Dataset entries:
-*-

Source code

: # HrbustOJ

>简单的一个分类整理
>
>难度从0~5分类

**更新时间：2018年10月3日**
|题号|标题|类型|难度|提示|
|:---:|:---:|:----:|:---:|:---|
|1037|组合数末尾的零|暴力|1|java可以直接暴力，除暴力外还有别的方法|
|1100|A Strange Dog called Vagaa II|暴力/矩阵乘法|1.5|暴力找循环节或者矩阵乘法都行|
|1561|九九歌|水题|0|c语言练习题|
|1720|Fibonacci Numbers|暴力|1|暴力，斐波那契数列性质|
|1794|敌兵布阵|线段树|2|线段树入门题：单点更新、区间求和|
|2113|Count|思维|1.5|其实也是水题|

-*-

(PROBLEM DESCRIPTION): Without omitting anything, set down all the entries above again.

(RESULT):
Source code

: # HrbustOJ

>简单的一个分类整理
>
>难度从0~5分类

**更新时间：2018年10月3日**
|题号|标题|类型|难度|提示|
|:---:|:---:|:----:|:---:|:---|
|1037|组合数末尾的零|暴力|1|java可以直接暴力，除暴力外还有别的方法|
|1100|A Strange Dog called Vagaa II|暴力/矩阵乘法|1.5|暴力找循环节或者矩阵乘法都行|
|1561|九九歌|水题|0|c语言练习题|
|1720|Fibonacci Numbers|暴力|1|暴力，斐波那契数列性质|
|1794|敌兵布阵|线段树|2|线段树入门题：单点更新、区间求和|
|2113|Count|思维|1.5|其实也是水题|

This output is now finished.